LChrisman/Computing Derivatives for MetaLog
This page outlines an algorithm for computing the [math]\displaystyle{ i^{th} }[/math] derivative of a Keelin MetaLog.
From Eq(6) in the Baucells, Chrisman, Keelin paper draft:
- [math]\displaystyle{ M^{(i)}(y) = \mu^{(i)}(y) + s^{(i)} \ell(y) + \sum_{j=0}^{i-1} s^{(j)}(y) \ell^{(i-j)}(y) }[/math]
thus in
- [math]\displaystyle{ y^i (1-y)^i M^{(i)}(y) = y^i (1-y)^i \mu^{(i)}(y) + y^i (1-y)^i s^{(i)}(y) \ell(y) + y^i (1-y)^i \sum_{j=0}^{i-1} s^{(j)}(y) \ell^{(i-j)}(y) }[/math]

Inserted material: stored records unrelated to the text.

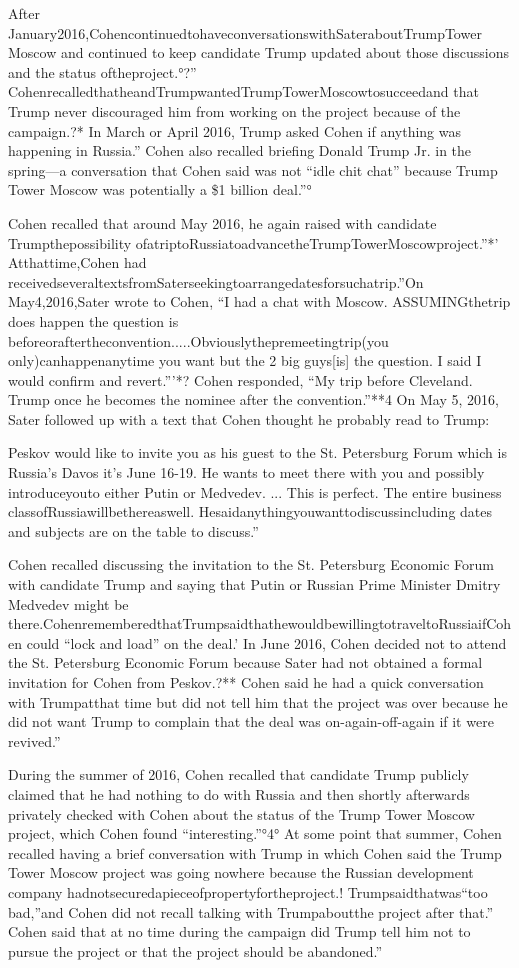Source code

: After January2016,CohencontinuedtohaveconversationswithSateraboutTrumpTower Moscow and continued to keep candidate Trump updated about those discussions and the status oftheproject.°?” CohenrecalledthatheandTrumpwantedTrumpTowerMoscowtosucceedand that Trump never discouraged him from working on the project because of the campaign.?* In March or April 2016, Trump asked Cohen if anything was happening in Russia.” Cohen also recalled briefing Donald Trump Jr. in the spring—a conversation that Cohen said was not “idle chit chat” because Trump Tower Moscow was potentially a \$1 billion deal.”°

Cohen recalled that around May 2016, he again raised with candidate Trumpthepossibility ofatriptoRussiatoadvancetheTrumpTowerMoscowproject.”*' Atthattime,Cohen had receivedseveraltextsfromSaterseekingtoarrangedatesforsuchatrip.”On May4,2016,Sater wrote to Cohen, “I had a chat with Moscow. ASSUMINGthetrip does happen the question is beforeoraftertheconvention.....Obviouslythepremeetingtrip(you only)canhappenanytime you want but the 2 big guys[is] the question. I said I would confirm and revert.”'*? Cohen responded, “My trip before Cleveland. Trump once he becomes the nominee after the convention.”**4 On May 5, 2016, Sater followed up with a text that Cohen thought he probably read to Trump:

Peskov would like to invite you as his guest to the St. Petersburg Forum which is Russia's Davos it's June 16-19. He wants to meet there with you and possibly introduceyouto either Putin or Medvedev. ... This is perfect. The entire business classofRussiawillbethereaswell. Hesaidanythingyouwanttodiscussincluding dates and subjects are on the table to discuss.”

Cohen recalled discussing the invitation to the St. Petersburg Economic Forum with candidate Trump and saying that Putin or Russian Prime Minister Dmitry Medvedev might be there.CohenrememberedthatTrumpsaidthathewouldbewillingtotraveltoRussiaifCohen could “lock and load” on the deal.' In June 2016, Cohen decided not to attend the St. Petersburg Economic Forum because Sater had not obtained a formal invitation for Cohen from Peskov.?** Cohen said he had a quick conversation with Trumpatthat time but did not tell him that the project was over because he did not want Trump to complain that the deal was on-again-off-again if it were revived.”

During the summer of 2016, Cohen recalled that candidate Trump publicly claimed that he had nothing to do with Russia and then shortly afterwards privately checked with Cohen about the status of the Trump Tower Moscow project, which Cohen found “interesting.”°4° At some point that summer, Cohen recalled having a brief conversation with Trump in which Cohen said the Trump Tower Moscow project was going nowhere because the Russian development company hadnotsecuredapieceofpropertyfortheproject.! Trumpsaidthatwas“too bad,”and Cohen did not recall talking with Trumpaboutthe project after that.” Cohen said that at no time during the campaign did Trump tell him not to pursue the project or that the project should be abandoned.”

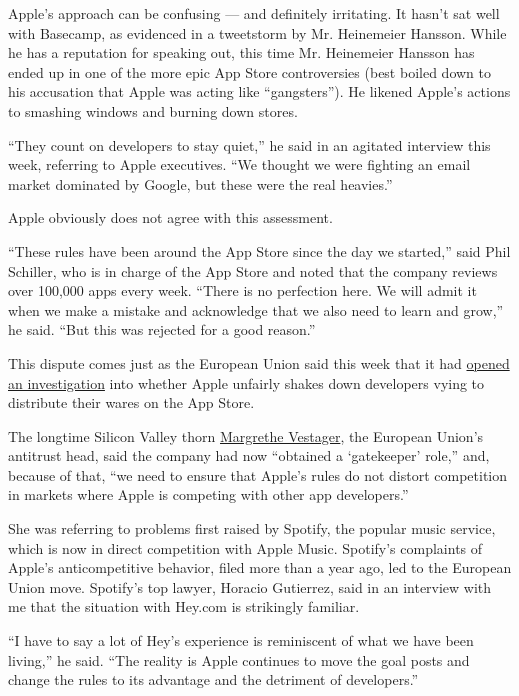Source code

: Apple's approach can be confusing --- and definitely irritating. It
hasn't sat well with Basecamp, as evidenced in a tweetstorm by Mr.
Heinemeier Hansson. While he has a reputation for speaking out, this
time Mr. Heinemeier Hansson has ended up in one of the more epic App
Store controversies (best boiled down to his accusation that Apple was
acting like ``gangsters''). He likened Apple's actions to smashing
windows and burning down stores.

``They count on developers to stay quiet,'' he said in an agitated
interview this week, referring to Apple executives. ``We thought we were
fighting an email market dominated by Google, but these were the real
heavies.''

Apple obviously does not agree with this assessment.

``These rules have been around the App Store since the day we started,''
said Phil Schiller, who is in charge of the App Store and noted that the
company reviews over 100,000 apps every week. ``There is no perfection
here. We will admit it when we make a mistake and acknowledge that we
also need to learn and grow,'' he said. ``But this was rejected for a
good reason.''

This dispute comes just as the European Union said this week that it had
\href{https://www.nytimes3xbfgragh.onion/2020/06/16/business/apple-app-store-european-union-antitrust.html}{opened
an investigation} into whether Apple unfairly shakes down developers
vying to distribute their wares on the App Store.

The longtime Silicon Valley thorn
\href{https://www.nytimes3xbfgragh.onion/2019/11/19/technology/tech-regulator-europe.html}{Margrethe
Vestager}, the European Union's antitrust head, said the company had now
``obtained a `gatekeeper' role,'' and, because of that, ``we need to
ensure that Apple's rules do not distort competition in markets where
Apple is competing with other app developers.''

She was referring to problems first raised by Spotify, the popular music
service, which is now in direct competition with Apple Music. Spotify's
complaints of Apple's anticompetitive behavior, filed more than a year
ago, led to the European Union move. Spotify's top lawyer, Horacio
Gutierrez, said in an interview with me that the situation with Hey.com
is strikingly familiar.

``I have to say a lot of Hey's experience is reminiscent of what we have
been living,'' he said. ``The reality is Apple continues to move the
goal posts and change the rules to its advantage and the detriment of
developers.''


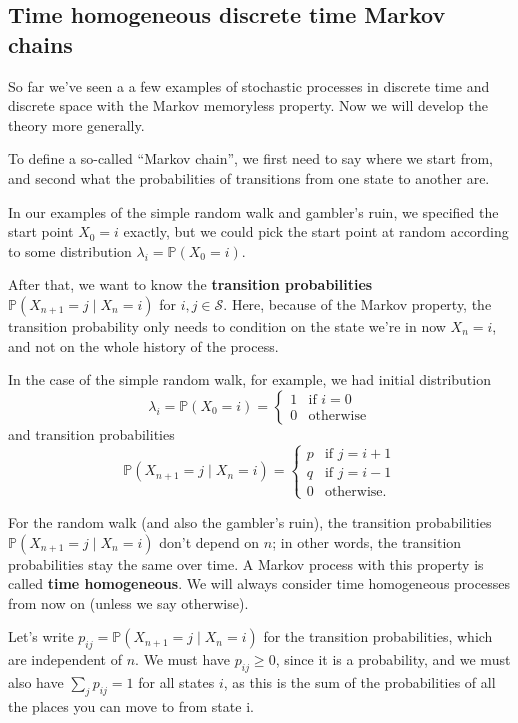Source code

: \documentclass[
  a4paper,
]{article}
\theoremstyle{definition}
\theoremstyle{definition}
\theoremstyle{definition}
\theoremstyle{remark}
\begin{document}
\hypertarget{thmc}{%
\subsection{Time homogeneous discrete time Markov chains}\label{thmc}}

So far we've seen a a few examples of stochastic processes in discrete time and discrete space with the Markov memoryless property. Now we will develop the theory more generally.

To define a so-called ``Markov chain'', we first need to say where we start from, and second what the probabilities of transitions from one state to another are.

In our examples of the simple random walk and gambler's ruin, we specified the start point \(X_0 = i\) exactly, but we could pick the start point at random according to some distribution \(\lambda_i = \mathbb P(X_0 = i)\).

After that, we want to know the \textbf{transition probabilities} \(\mathbb P(X_{n+1} = j \mid X_n = i)\) for \(i,j \in \mathcal S\). Here, because of the Markov property, the transition probability only needs to condition on the state we're in now \(X_n = i\), and not on the whole history of the process.

In the case of the simple random walk, for example, we had initial distribution
\[ \lambda_i = \mathbb P(X_0 = i) = \begin{cases} 1 & \text{if $i = 0$} \\ 0 & \text{otherwise} \end{cases} \]
and transition probabilities
\[ \mathbb P(X_{n+1} = j \mid X_n = i) = \begin{cases} p & \text{if $j = i+1$} \\ q & \text{if $j = i-1$} \\ 0 & \text{otherwise.} \end{cases} \]

For the random walk (and also the gambler's ruin), the transition probabilities \(\mathbb P(X_{n+1} = j \mid X_n = i)\) don't depend on \(n\); in other words, the transition probabilities stay the same over time. A Markov process with this property is called \textbf{time homogeneous}. We will always consider time homogeneous processes from now on (unless we say otherwise).

Let's write \(p_{ij} = \mathbb P(X_{n+1} = j \mid X_n = i)\) for the transition probabilities, which are independent of \(n\).
We must have \(p_{ij} \geq 0\), since it is a probability, and we must also have \(\sum_j p_{ij} = 1\) for all states \(i\), as this is the sum of the probabilities of all the places you can move to from state i.
\end{document}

the first and third term are polynomials, and the middle term is a polynomial times a logit. Hence, this can always be written in the form:
- [math]\displaystyle{ y^i (1-y)^i M^{(i)}(y) = poly_1(y) + poly_2(y) \ell(y) }[/math]
where
- [math]\displaystyle{ poly_2(y) = y^i (1-y)^i s^{(i)} }[/math]
- [math]\displaystyle{ poly_1(y) = y^i (1-y)^i \mu^{(i)}(y) + T(y) }[/math]
- [math]\displaystyle{ T(y) = y^i (1-y)^i \sum_{j=0}^{i-1} s^{(j)}(y) \ell^{(i-j)}(y) }[/math]
When [math]\displaystyle{ i\ge\lfloor (k+1)/2 \rfloor }[/math], then [math]\displaystyle{ poly_2(y)=0 }[/math] so that [math]\displaystyle{ y^i (1-y)^i M^{(i)}(y) }[/math] is a simple polynomial.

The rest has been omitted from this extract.